Logging for Tasks

Airflow writes logs for tasks in a way that allows you to see the logs for each task separately in the Airflow UI. Core Airflow provides an interface FileTaskHandler, which writes task logs to file, and includes a mechanism to serve them from workers while tasks are running. The Apache Airflow Community also releases providers for many services (Provider packages) and some of them provide handlers that extend the logging capability of Apache Airflow. You can see all of these providers in Writing logs.
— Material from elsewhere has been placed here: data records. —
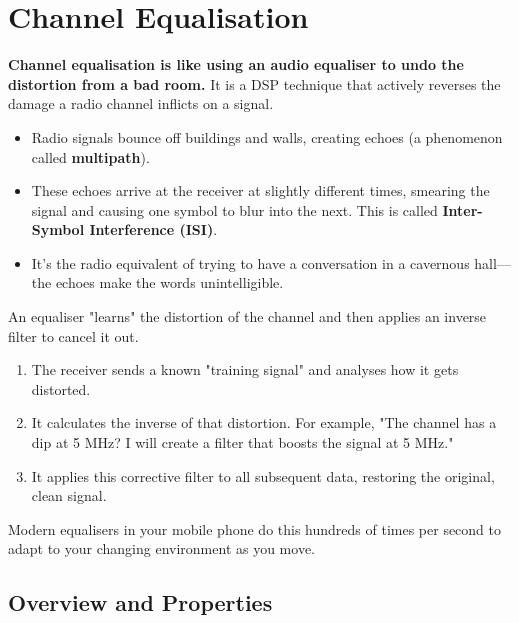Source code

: 
\chapter{Channel Equalisation}
\label{ch:equalisation}

\begin{nontechnical}
    \textbf{Channel equalisation is like using an audio equaliser to undo the distortion from a bad room.} It is a DSP technique that actively reverses the damage a radio channel inflicts on a signal.

    \begin{itemize}
        \item Radio signals bounce off buildings and walls, creating echoes (a phenomenon called \textbf{multipath}).
        \item These echoes arrive at the receiver at slightly different times, smearing the signal and causing one symbol to blur into the next. This is called \textbf{Inter-Symbol Interference (ISI)}.
        \item It's the radio equivalent of trying to have a conversation in a cavernous hall---the echoes make the words unintelligible.
    \end{itemize}

    An equaliser "learns" the distortion of the channel and then applies an inverse filter to cancel it out.
    \begin{enumerate}[label=\arabic*.]
        \item The receiver sends a known "training signal" and analyses how it gets distorted.
        \item It calculates the inverse of that distortion. For example, "The channel has a dip at 5 MHz? I will create a filter that boosts the signal at 5 MHz."
        \item It applies this corrective filter to all subsequent data, restoring the original, clean signal.
    \end{enumerate}
    Modern equalisers in your mobile phone do this hundreds of times per second to adapt to your changing environment as you move.
\end{nontechnical}


\section{Overview and Properties}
When using S3, GCS, WASB or OSS remote logging service, you can delete the local log files after they are uploaded to the remote location, by setting the config:

  1. [logging]
  2. remote_logging = True
  3. remote_base_log_folder = schema://path/to/remote/log
  4. delete_local_logs = True

Configuring logging

For the default handler, FileTaskHandler, you can specify the directory to place log files in airflow.cfg using base_log_folder. By default, logs are placed in the AIRFLOW_HOME directory.

Note

For more information on setting the configuration, see Setting Configuration Options

The default pattern is followed while naming log files for tasks:

  • For normal tasks: dag_id={dag_id}/run_id={run_id}/task_id={task_id}/attempt={try_number}.log.

  • For dynamically mapped tasks: dag_id={dag_id}/run_id={run_id}/task_id={task_id}/map_index={map_index}/attempt={try_number}.log.

These patterns can be adjusted by log_filename_template.

In addition, you can supply a remote location to store current logs and backups.

Writing to task logs from your code

Airflow uses standard the Python logging framework to write logs, and for the duration of a task, the root logger is configured to write to the task’s log.

Most operators will write logs to the task log automatically. This is because they have a log logger that you can use to write to the task log. This logger is created and configured by LoggingMixin that all operators derive from. But also due to the root logger handling, any standard logger (using default settings) that propagates logging to the root will also write to the task log.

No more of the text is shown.